About 14,000 residential building contractors and remodelers are regulated by the Minnesota Department of Labor and Industry. In the third quarter of 2010, the department completed 208 complaint investigations.

Contractors who come to an agreement with the department are issued consent orders. Other cases are resolved through a process that can include an administrative hearing.

Here are the 11 businesses that lost their licenses in the third quarter, according to disciplinary actions made public by the department. I ranked them by the amount of fine to be paid.

1 4LIFE HOME DEVELOPMENT INC., BURNSVILLE: In early 2010, two homeowners were contacted by a subcontractor who hadn't been paid by 4life for materials used on their homes. To avoid liens, both homeowners paid the bills. ($7,000 fine.)

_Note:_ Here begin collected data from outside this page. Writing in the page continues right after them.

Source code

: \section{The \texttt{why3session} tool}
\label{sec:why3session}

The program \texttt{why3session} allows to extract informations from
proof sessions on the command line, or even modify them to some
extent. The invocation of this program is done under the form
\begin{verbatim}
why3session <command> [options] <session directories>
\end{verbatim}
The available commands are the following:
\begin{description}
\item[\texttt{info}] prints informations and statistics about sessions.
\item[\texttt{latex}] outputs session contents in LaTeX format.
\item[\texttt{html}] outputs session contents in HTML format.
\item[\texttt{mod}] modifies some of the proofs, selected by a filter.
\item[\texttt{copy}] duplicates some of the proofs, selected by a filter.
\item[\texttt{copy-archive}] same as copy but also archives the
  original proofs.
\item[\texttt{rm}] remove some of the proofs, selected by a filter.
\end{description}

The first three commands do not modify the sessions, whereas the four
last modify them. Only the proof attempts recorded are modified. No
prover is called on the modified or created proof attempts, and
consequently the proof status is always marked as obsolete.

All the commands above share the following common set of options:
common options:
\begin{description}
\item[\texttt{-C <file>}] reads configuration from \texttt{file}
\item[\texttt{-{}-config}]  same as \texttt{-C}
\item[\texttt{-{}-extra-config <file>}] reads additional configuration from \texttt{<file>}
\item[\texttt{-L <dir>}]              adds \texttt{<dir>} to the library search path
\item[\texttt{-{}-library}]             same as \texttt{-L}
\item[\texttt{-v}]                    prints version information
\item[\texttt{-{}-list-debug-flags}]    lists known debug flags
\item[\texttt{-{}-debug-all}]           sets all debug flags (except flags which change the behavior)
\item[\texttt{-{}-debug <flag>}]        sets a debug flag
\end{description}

2RK & T CONSTRUCTION INC., OWATONNA: Early this year, the city of Owatonna reported that the company did work without a permit or inspections. RK & T had a similar violation in 2009, in which the company didn't request an inspection or correct a violation. ($5,000 fine.)

3 AXCELLENT CONSTRUCTION INC., BROOKLYN PARK: The company's president, Lauren Patnode, made "material misrepresentations" to obtain a contract and used an expired license to get a building permit. Patnode was disciplined in recent years for a number of violations, including forging a letter in the name of a city inspector and using a different company's license number to start Axcellent. (Consent order, $20,000 fine with $17,000 stayed.)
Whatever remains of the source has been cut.